Copy out all the lines in the records that include the word "title".

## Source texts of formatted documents
= = = = = = =

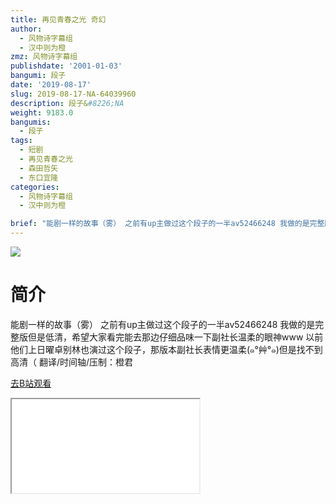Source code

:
 ```yaml
---
title: 再见青春之光 奇幻
author:
  - 风物诗字幕组
  - 汉中则为橙
zmz: 风物诗字幕组
publishdate: '2001-01-03'
bangumi: 段子
date: '2019-08-17'
slug: 2019-08-17-NA-64039960
description: 段子&#8226;NA
weight: 9183.0
bangumis:
  - 段子
tags:
  - 短剧
  - 再见青春之光
  - 森田哲矢
  - 东口宜隆
categories:
  - 风物诗字幕组
  - 汉中则为橙

brief: "能剧一样的故事（雾） 之前有up主做过这个段子的一半av52466248 我做的是完整版但是低清，希望大家看完能去那边仔细品味一下副社长温柔的眼神www 以前他们上日曜卓别林也演过这个段子，那版本副社长表情更温柔(๑°艸°๑)但是找不到高清（ 翻译/时间轴/压制：橙君"
---
```

![](https://raw.githubusercontent.com/tcgriffith/owaraisite/master/static/tmpimg/692ec0538518a55e632b6baaa234fd91f8e7574f.jpg.480.jpg)
# 简介  
能剧一样的故事（雾）
之前有up主做过这个段子的一半av52466248
我做的是完整版但是低清，希望大家看完能去那边仔细品味一下副社长温柔的眼神www
以前他们上日曜卓别林也演过这个段子，那版本副社长表情更温柔(๑°艸°๑)但是找不到高清（
翻译/时间轴/压制：橙君  

[去B站观看](https://www.bilibili.com/video/av64039960/)
<div class ="resp-container"><iframe class="testiframe" src="//player.bilibili.com/player.html?aid=64039960"", scrolling="no", allowfullscreen="true" > </iframe></div> 
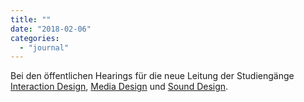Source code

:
 ```yaml
---
title: ""
date: "2018-02-06"
categories: 
  - "journal"
---
```


Bei den öffentlichen Hearings für die neue Leitung der Studiengänge [Interaction Design](https://www.fh-joanneum.at/interaction-design/master/), [Media Design](https://www.fh-joanneum.at/media-design/master/) und [Sound Design](https://www.fh-joanneum.at/sound-design/master/).
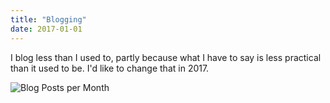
 ```yaml
---
title: "Blogging"
date: 2017-01-01
---
```


<p>
  I blog less than I used to,
  partly because what I have to say is less practical than it used to be.
  I'd like to change that in 2017.
</p>
<p>
  <img src="@root/files/2017/01/blogging.png" alt="Blog Posts per Month" class="centered">
</p>

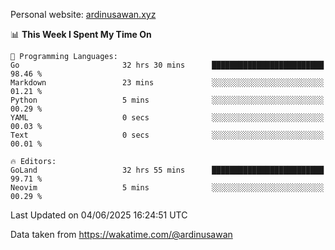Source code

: Personal website: [ardinusawan.xyz](https://ardinusawan.xyz)

<!--START_SECTION:waka-->
📊 **This Week I Spent My Time On** 

```text
💬 Programming Languages: 
Go                       32 hrs 30 mins      █████████████████████████   98.46 % 
Markdown                 23 mins             ░░░░░░░░░░░░░░░░░░░░░░░░░   01.21 % 
Python                   5 mins              ░░░░░░░░░░░░░░░░░░░░░░░░░   00.29 % 
YAML                     0 secs              ░░░░░░░░░░░░░░░░░░░░░░░░░   00.03 % 
Text                     0 secs              ░░░░░░░░░░░░░░░░░░░░░░░░░   00.01 % 

🔥 Editors: 
GoLand                   32 hrs 55 mins      █████████████████████████   99.71 % 
Neovim                   5 mins              ░░░░░░░░░░░░░░░░░░░░░░░░░   00.29 % 
```


 Last Updated on 04/06/2025 16:24:51 UTC
<!--END_SECTION:waka-->
Data taken from https://wakatime.com/@ardinusawan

= = = = = = =

## OUTPUT OF THE EXERCISE
title: 再见青春之光 奇幻
title: ""
title: "Blogging"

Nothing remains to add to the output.